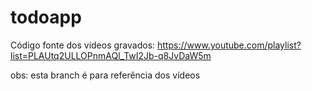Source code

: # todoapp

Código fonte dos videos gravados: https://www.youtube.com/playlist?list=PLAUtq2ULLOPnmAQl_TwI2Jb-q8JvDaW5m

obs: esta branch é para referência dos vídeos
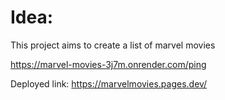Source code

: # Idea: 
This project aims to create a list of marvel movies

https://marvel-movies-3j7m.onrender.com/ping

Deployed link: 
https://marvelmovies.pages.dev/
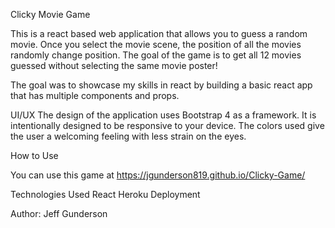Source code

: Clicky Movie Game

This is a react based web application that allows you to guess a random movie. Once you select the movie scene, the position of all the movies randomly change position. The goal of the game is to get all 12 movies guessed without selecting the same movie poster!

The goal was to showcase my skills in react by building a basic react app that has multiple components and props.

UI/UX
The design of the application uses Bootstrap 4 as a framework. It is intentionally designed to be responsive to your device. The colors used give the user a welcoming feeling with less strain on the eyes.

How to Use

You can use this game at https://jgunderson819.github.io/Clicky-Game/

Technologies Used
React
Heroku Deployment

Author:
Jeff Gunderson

---

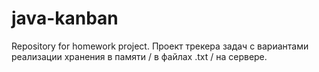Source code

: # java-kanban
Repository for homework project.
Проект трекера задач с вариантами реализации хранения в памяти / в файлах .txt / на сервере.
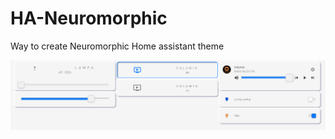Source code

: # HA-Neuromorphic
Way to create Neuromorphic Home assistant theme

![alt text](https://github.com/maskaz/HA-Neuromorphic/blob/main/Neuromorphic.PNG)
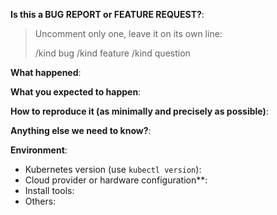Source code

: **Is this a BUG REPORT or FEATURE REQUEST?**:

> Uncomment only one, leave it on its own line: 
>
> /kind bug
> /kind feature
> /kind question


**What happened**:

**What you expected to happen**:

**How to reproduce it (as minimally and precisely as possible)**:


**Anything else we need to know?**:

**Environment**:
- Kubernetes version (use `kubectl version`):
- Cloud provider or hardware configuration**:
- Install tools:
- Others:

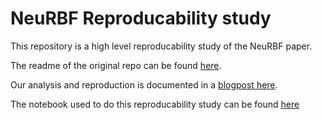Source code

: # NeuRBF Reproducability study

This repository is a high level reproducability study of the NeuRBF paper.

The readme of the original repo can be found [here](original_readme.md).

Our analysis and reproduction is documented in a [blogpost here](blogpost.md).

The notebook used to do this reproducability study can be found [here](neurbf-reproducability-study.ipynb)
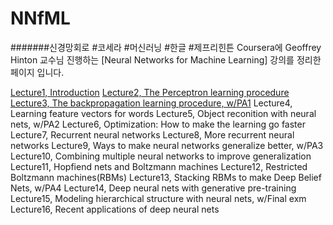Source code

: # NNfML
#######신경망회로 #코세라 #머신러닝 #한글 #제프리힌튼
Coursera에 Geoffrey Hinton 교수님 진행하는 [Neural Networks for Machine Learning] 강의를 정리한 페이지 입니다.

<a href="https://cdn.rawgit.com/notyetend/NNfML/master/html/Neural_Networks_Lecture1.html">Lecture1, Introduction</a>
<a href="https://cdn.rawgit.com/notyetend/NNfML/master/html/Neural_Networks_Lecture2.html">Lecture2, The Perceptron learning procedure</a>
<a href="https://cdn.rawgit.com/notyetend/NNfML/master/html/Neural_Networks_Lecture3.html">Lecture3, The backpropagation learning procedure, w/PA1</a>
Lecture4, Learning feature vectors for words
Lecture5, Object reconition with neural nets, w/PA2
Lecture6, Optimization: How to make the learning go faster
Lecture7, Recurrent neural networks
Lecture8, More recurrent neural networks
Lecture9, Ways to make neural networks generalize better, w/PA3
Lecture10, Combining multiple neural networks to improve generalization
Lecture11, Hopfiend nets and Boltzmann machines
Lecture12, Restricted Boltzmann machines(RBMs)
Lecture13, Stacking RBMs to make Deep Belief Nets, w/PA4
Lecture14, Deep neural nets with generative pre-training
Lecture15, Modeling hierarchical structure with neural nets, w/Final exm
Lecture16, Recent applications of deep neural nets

[Exercise directions] Count the lines above in which the word "machines" appears, then state only that count.

[Answer to the problem] 2